__Task description__.
Set down all the records below, word for word.

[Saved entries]

__________

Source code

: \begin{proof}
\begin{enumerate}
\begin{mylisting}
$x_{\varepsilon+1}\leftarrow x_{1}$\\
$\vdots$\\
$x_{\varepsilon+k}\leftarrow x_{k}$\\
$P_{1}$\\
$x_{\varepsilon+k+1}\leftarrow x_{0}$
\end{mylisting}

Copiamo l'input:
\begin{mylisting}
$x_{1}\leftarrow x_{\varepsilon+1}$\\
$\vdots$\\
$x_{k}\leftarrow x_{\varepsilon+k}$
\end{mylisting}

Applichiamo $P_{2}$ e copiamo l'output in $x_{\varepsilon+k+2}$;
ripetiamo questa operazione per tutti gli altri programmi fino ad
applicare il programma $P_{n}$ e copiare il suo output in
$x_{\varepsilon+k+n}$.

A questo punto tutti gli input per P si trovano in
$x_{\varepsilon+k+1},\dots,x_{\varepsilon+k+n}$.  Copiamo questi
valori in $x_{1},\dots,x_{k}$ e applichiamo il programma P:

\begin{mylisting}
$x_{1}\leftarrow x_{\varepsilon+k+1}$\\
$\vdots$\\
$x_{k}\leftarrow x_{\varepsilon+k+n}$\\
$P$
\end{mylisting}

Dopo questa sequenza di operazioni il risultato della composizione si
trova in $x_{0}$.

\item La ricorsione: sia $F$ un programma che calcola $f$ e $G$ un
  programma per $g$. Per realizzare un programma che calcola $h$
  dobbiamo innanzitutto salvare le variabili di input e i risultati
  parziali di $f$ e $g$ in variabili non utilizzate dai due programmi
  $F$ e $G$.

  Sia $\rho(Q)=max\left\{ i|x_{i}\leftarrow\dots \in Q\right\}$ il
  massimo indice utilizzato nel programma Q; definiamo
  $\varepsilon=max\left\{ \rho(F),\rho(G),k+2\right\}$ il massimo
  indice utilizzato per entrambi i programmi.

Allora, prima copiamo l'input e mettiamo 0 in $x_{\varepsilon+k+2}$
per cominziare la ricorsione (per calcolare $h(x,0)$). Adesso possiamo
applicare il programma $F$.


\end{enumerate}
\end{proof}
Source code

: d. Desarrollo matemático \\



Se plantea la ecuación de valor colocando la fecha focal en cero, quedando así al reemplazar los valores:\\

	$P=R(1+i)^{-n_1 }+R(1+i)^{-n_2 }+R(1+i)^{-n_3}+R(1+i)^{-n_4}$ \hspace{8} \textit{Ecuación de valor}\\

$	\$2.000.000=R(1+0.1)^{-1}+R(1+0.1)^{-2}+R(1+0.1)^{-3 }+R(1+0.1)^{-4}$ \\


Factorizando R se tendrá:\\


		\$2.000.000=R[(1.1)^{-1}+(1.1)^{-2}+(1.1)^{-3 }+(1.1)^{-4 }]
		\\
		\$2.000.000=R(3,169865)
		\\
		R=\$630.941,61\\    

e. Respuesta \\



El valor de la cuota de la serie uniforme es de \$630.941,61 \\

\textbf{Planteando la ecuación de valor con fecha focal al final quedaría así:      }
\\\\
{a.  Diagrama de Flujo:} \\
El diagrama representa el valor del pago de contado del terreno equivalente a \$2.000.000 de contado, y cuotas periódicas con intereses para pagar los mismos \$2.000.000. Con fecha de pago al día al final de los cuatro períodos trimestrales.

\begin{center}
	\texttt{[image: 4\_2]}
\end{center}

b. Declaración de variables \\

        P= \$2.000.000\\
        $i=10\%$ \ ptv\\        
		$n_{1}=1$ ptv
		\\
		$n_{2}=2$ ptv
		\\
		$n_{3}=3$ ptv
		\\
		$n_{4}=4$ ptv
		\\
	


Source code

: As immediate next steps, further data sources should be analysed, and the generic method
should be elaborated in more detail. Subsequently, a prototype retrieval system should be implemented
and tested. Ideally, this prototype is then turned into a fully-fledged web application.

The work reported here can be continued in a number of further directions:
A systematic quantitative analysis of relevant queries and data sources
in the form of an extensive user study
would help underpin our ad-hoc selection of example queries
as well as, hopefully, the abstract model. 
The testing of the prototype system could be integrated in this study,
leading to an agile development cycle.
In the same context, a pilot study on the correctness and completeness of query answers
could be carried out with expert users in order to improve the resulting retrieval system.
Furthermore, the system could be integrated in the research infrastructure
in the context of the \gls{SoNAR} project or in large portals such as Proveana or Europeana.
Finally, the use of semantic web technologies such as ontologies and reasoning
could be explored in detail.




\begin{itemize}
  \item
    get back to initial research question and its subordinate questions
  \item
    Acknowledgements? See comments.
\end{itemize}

__________

__Solution below__.
Source code

: \begin{proof}
\begin{enumerate}
\begin{mylisting}
$x_{\varepsilon+1}\leftarrow x_{1}$\\
$\vdots$\\
$x_{\varepsilon+k}\leftarrow x_{k}$\\
$P_{1}$\\
$x_{\varepsilon+k+1}\leftarrow x_{0}$
\end{mylisting}

Copiamo l'input:
\begin{mylisting}
$x_{1}\leftarrow x_{\varepsilon+1}$\\
$\vdots$\\
$x_{k}\leftarrow x_{\varepsilon+k}$
\end{mylisting}

Applichiamo $P_{2}$ e copiamo l'output in $x_{\varepsilon+k+2}$;
ripetiamo questa operazione per tutti gli altri programmi fino ad
applicare il programma $P_{n}$ e copiare il suo output in
$x_{\varepsilon+k+n}$.

A questo punto tutti gli input per P si trovano in
$x_{\varepsilon+k+1},\dots,x_{\varepsilon+k+n}$.  Copiamo questi
valori in $x_{1},\dots,x_{k}$ e applichiamo il programma P:

\begin{mylisting}
$x_{1}\leftarrow x_{\varepsilon+k+1}$\\
$\vdots$\\
$x_{k}\leftarrow x_{\varepsilon+k+n}$\\
$P$
\end{mylisting}

Dopo questa sequenza di operazioni il risultato della composizione si
trova in $x_{0}$.

\item La ricorsione: sia $F$ un programma che calcola $f$ e $G$ un
  programma per $g$. Per realizzare un programma che calcola $h$
  dobbiamo innanzitutto salvare le variabili di input e i risultati
  parziali di $f$ e $g$ in variabili non utilizzate dai due programmi
  $F$ e $G$.

  Sia $\rho(Q)=max\left\{ i|x_{i}\leftarrow\dots \in Q\right\}$ il
  massimo indice utilizzato nel programma Q; definiamo
  $\varepsilon=max\left\{ \rho(F),\rho(G),k+2\right\}$ il massimo
  indice utilizzato per entrambi i programmi.

Allora, prima copiamo l'input e mettiamo 0 in $x_{\varepsilon+k+2}$
per cominziare la ricorsione (per calcolare $h(x,0)$). Adesso possiamo
applicare il programma $F$.


\end{enumerate}
\end{proof}
Source code

: d. Desarrollo matemático \\



Se plantea la ecuación de valor colocando la fecha focal en cero, quedando así al reemplazar los valores:\\

	$P=R(1+i)^{-n_1 }+R(1+i)^{-n_2 }+R(1+i)^{-n_3}+R(1+i)^{-n_4}$ \hspace{8} \textit{Ecuación de valor}\\

$	\$2.000.000=R(1+0.1)^{-1}+R(1+0.1)^{-2}+R(1+0.1)^{-3 }+R(1+0.1)^{-4}$ \\


Factorizando R se tendrá:\\


		\$2.000.000=R[(1.1)^{-1}+(1.1)^{-2}+(1.1)^{-3 }+(1.1)^{-4 }]
		\\
		\$2.000.000=R(3,169865)
		\\
		R=\$630.941,61\\    

e. Respuesta \\



El valor de la cuota de la serie uniforme es de \$630.941,61 \\

\textbf{Planteando la ecuación de valor con fecha focal al final quedaría así:      }
\\\\
{a.  Diagrama de Flujo:} \\
El diagrama representa el valor del pago de contado del terreno equivalente a \$2.000.000 de contado, y cuotas periódicas con intereses para pagar los mismos \$2.000.000. Con fecha de pago al día al final de los cuatro períodos trimestrales.

\begin{center}
	\texttt{[image: 4\_2]}
\end{center}

b. Declaración de variables \\

        P= \$2.000.000\\
        $i=10\%$ \ ptv\\        
		$n_{1}=1$ ptv
		\\
		$n_{2}=2$ ptv
		\\
		$n_{3}=3$ ptv
		\\
		$n_{4}=4$ ptv
		\\
	


Source code

: As immediate next steps, further data sources should be analysed, and the generic method
should be elaborated in more detail. Subsequently, a prototype retrieval system should be implemented
and tested. Ideally, this prototype is then turned into a fully-fledged web application.

The work reported here can be continued in a number of further directions:
A systematic quantitative analysis of relevant queries and data sources
in the form of an extensive user study
would help underpin our ad-hoc selection of example queries
as well as, hopefully, the abstract model. 
The testing of the prototype system could be integrated in this study,
leading to an agile development cycle.
In the same context, a pilot study on the correctness and completeness of query answers
could be carried out with expert users in order to improve the resulting retrieval system.
Furthermore, the system could be integrated in the research infrastructure
in the context of the \gls{SoNAR} project or in large portals such as Proveana or Europeana.
Finally, the use of semantic web technologies such as ontologies and reasoning
could be explored in detail.




\begin{itemize}
  \item
    get back to initial research question and its subordinate questions
  \item
    Acknowledgements? See comments.
\end{itemize}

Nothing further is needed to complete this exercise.